== Your assignment ==
Each line of the data must be given back verbatim, with pictures removed.

Source texts of formatted documents
==============================

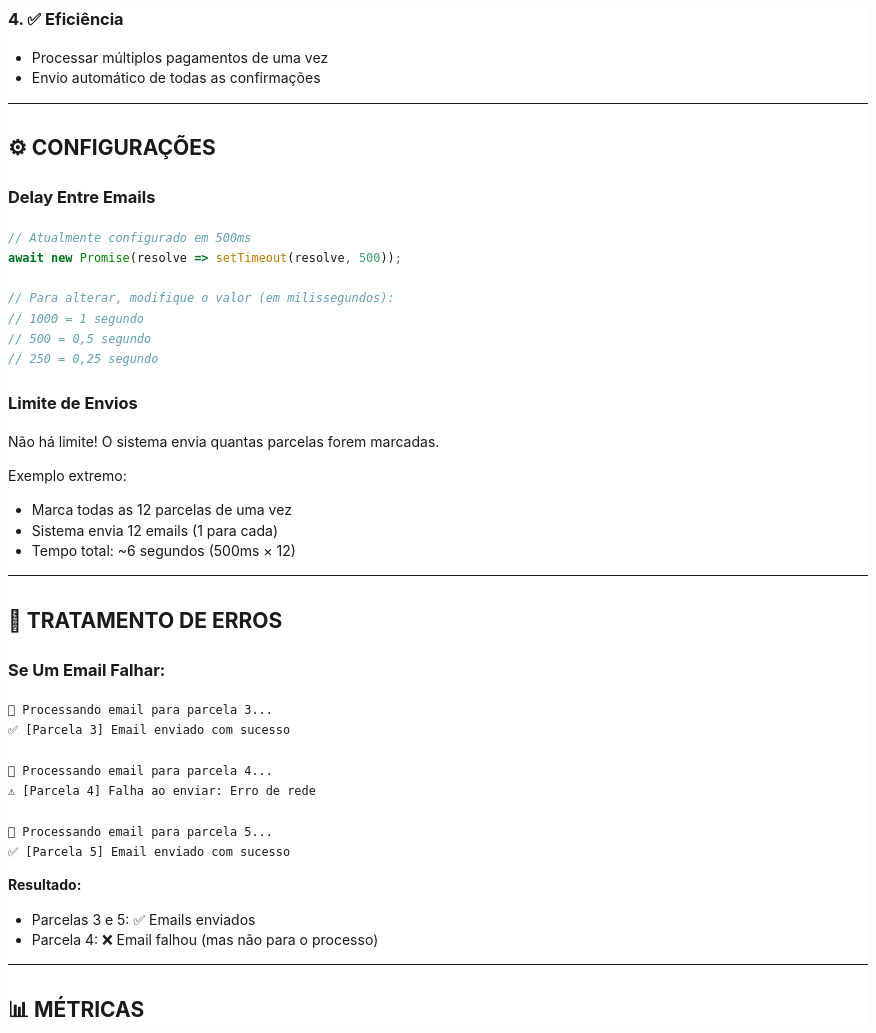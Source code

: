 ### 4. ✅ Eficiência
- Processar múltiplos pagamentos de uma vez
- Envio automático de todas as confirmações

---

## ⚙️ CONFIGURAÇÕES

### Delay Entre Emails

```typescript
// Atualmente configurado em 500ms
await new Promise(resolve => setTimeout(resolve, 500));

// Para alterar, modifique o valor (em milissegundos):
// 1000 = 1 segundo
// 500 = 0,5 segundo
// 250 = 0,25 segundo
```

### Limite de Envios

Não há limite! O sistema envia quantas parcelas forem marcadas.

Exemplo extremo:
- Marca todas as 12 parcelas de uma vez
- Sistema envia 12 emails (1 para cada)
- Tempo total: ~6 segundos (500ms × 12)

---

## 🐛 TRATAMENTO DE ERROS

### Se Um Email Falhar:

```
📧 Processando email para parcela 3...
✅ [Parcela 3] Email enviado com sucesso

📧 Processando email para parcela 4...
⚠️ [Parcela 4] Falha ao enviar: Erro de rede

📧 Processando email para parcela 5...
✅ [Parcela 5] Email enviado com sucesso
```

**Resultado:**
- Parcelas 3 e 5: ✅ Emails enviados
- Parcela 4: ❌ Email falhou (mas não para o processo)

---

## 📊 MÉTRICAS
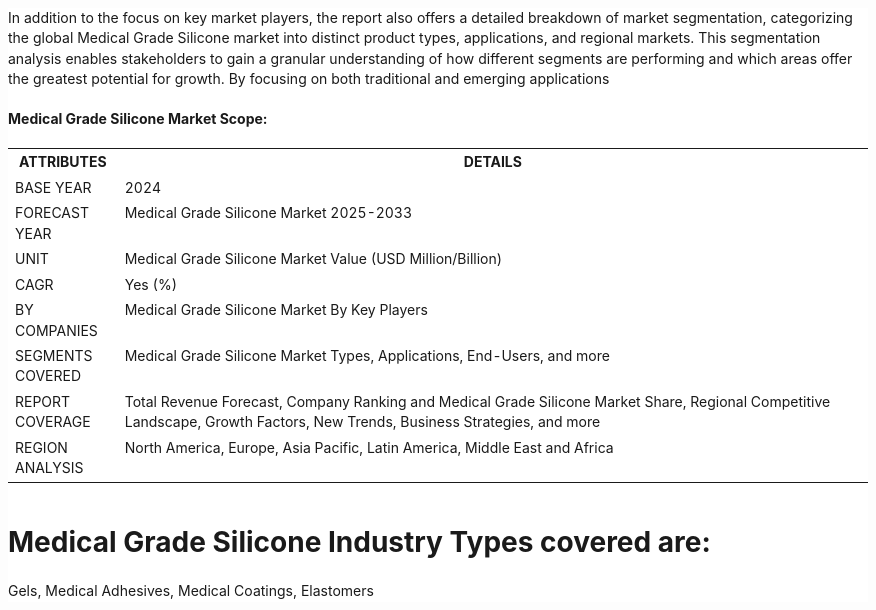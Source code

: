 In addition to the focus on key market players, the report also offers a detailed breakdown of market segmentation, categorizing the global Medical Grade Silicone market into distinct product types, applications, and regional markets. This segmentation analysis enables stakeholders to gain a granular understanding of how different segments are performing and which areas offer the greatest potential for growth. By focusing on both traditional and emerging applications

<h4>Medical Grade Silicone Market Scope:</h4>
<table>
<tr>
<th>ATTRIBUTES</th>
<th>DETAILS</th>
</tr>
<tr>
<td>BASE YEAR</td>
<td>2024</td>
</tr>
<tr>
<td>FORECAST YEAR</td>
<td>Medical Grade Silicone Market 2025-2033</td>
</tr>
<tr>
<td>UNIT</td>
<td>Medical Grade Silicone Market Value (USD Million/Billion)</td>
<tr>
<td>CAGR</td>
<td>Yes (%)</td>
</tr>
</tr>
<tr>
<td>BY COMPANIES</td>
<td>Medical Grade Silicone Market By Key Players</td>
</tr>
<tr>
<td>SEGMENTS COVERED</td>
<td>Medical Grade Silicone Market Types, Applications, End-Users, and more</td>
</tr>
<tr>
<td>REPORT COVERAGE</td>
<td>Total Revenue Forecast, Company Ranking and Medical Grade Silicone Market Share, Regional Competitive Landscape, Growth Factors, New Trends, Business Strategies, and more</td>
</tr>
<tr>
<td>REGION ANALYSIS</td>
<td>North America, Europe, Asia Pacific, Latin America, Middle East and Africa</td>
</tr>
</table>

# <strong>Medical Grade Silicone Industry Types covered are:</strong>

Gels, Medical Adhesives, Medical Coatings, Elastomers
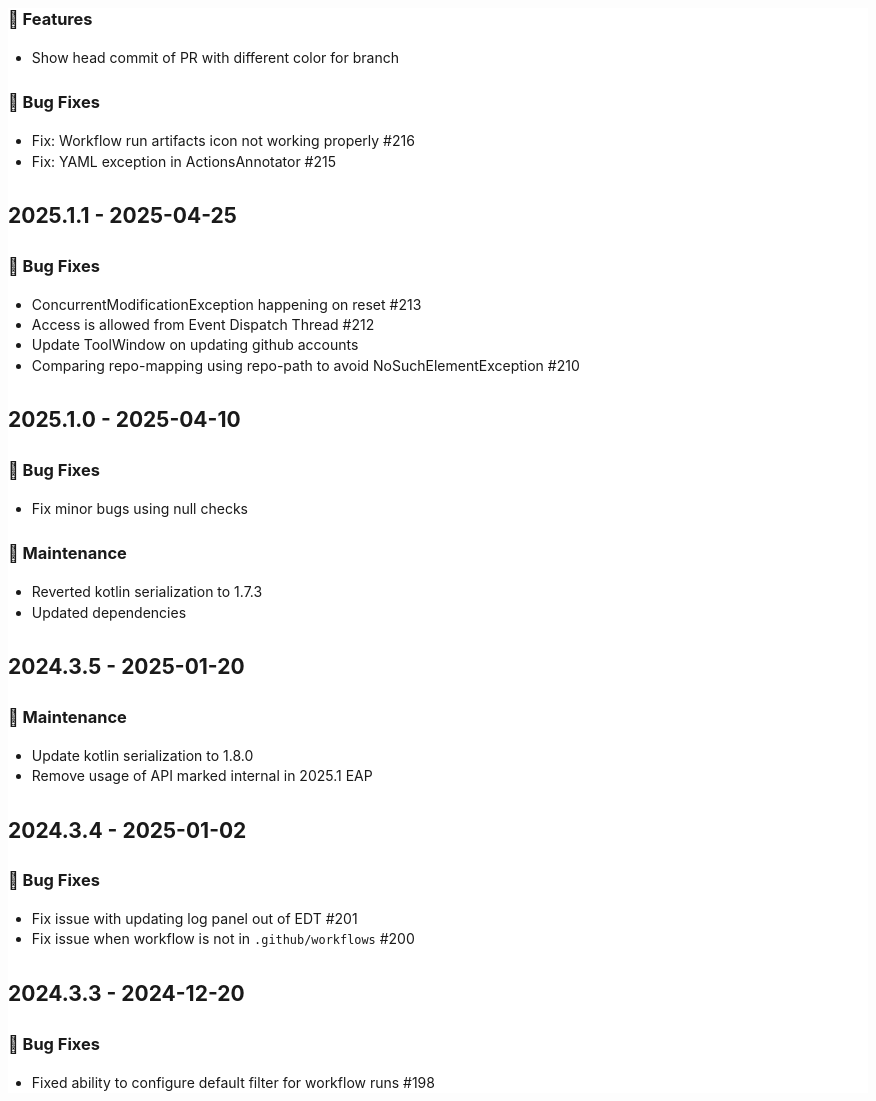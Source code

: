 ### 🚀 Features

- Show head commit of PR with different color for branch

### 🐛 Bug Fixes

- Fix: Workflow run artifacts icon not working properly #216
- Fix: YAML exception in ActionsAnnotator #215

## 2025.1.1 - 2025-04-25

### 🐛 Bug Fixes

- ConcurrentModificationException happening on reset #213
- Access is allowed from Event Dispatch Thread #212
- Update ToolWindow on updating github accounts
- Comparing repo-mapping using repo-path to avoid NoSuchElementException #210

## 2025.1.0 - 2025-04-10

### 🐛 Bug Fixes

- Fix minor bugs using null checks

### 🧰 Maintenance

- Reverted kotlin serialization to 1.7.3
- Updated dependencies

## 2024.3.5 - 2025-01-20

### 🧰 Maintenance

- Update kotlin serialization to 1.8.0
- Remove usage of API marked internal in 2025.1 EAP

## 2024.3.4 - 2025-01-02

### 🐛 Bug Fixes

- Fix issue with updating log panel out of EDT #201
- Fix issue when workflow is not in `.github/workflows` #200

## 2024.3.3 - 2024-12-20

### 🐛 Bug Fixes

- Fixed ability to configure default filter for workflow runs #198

==============================

== Solved problem ==
Source code

: ### 4. ✅ Eficiência
- Processar múltiplos pagamentos de uma vez
- Envio automático de todas as confirmações

---

## ⚙️ CONFIGURAÇÕES

### Delay Entre Emails

```typescript
// Atualmente configurado em 500ms
await new Promise(resolve => setTimeout(resolve, 500));

// Para alterar, modifique o valor (em milissegundos):
// 1000 = 1 segundo
// 500 = 0,5 segundo
// 250 = 0,25 segundo
```

### Limite de Envios

Não há limite! O sistema envia quantas parcelas forem marcadas.

Exemplo extremo:
- Marca todas as 12 parcelas de uma vez
- Sistema envia 12 emails (1 para cada)
- Tempo total: ~6 segundos (500ms × 12)

---

## 🐛 TRATAMENTO DE ERROS

### Se Um Email Falhar:

```
📧 Processando email para parcela 3...
✅ [Parcela 3] Email enviado com sucesso

📧 Processando email para parcela 4...
⚠️ [Parcela 4] Falha ao enviar: Erro de rede

📧 Processando email para parcela 5...
✅ [Parcela 5] Email enviado com sucesso
```

**Resultado:**
- Parcelas 3 e 5: ✅ Emails enviados
- Parcela 4: ❌ Email falhou (mas não para o processo)

---

## 📊 MÉTRICAS
Source code

: In addition to the focus on key market players, the report also offers a detailed breakdown of market segmentation, categorizing the global Medical Grade Silicone market into distinct product types, applications, and regional markets. This segmentation analysis enables stakeholders to gain a granular understanding of how different segments are performing and which areas offer the greatest potential for growth. By focusing on both traditional and emerging applications

<h4>Medical Grade Silicone Market Scope:</h4>
<table>
<tr>
<th>ATTRIBUTES</th>
<th>DETAILS</th>
</tr>
<tr>
<td>BASE YEAR</td>
<td>2024</td>
</tr>
<tr>
<td>FORECAST YEAR</td>
<td>Medical Grade Silicone Market 2025-2033</td>
</tr>
<tr>
<td>UNIT</td>
<td>Medical Grade Silicone Market Value (USD Million/Billion)</td>
<tr>
<td>CAGR</td>
<td>Yes (%)</td>
</tr>
</tr>
<tr>
<td>BY COMPANIES</td>
<td>Medical Grade Silicone Market By Key Players</td>
</tr>
<tr>
<td>SEGMENTS COVERED</td>
<td>Medical Grade Silicone Market Types, Applications, End-Users, and more</td>
</tr>
<tr>
<td>REPORT COVERAGE</td>
<td>Total Revenue Forecast, Company Ranking and Medical Grade Silicone Market Share, Regional Competitive Landscape, Growth Factors, New Trends, Business Strategies, and more</td>
</tr>
<tr>
<td>REGION ANALYSIS</td>
<td>North America, Europe, Asia Pacific, Latin America, Middle East and Africa</td>
</tr>
</table>

# <strong>Medical Grade Silicone Industry Types covered are:</strong>

Gels, Medical Adhesives, Medical Coatings, Elastomers
Source code

: ### 🚀 Features

- Show head commit of PR with different color for branch

### 🐛 Bug Fixes

- Fix: Workflow run artifacts icon not working properly #216
- Fix: YAML exception in ActionsAnnotator #215

## 2025.1.1 - 2025-04-25

### 🐛 Bug Fixes

- ConcurrentModificationException happening on reset #213
- Access is allowed from Event Dispatch Thread #212
- Update ToolWindow on updating github accounts
- Comparing repo-mapping using repo-path to avoid NoSuchElementException #210

## 2025.1.0 - 2025-04-10

### 🐛 Bug Fixes

- Fix minor bugs using null checks

### 🧰 Maintenance

- Reverted kotlin serialization to 1.7.3
- Updated dependencies

## 2024.3.5 - 2025-01-20

### 🧰 Maintenance

- Update kotlin serialization to 1.8.0
- Remove usage of API marked internal in 2025.1 EAP

## 2024.3.4 - 2025-01-02

### 🐛 Bug Fixes

- Fix issue with updating log panel out of EDT #201
- Fix issue when workflow is not in `.github/workflows` #200

## 2024.3.3 - 2024-12-20

### 🐛 Bug Fixes

- Fixed ability to configure default filter for workflow runs #198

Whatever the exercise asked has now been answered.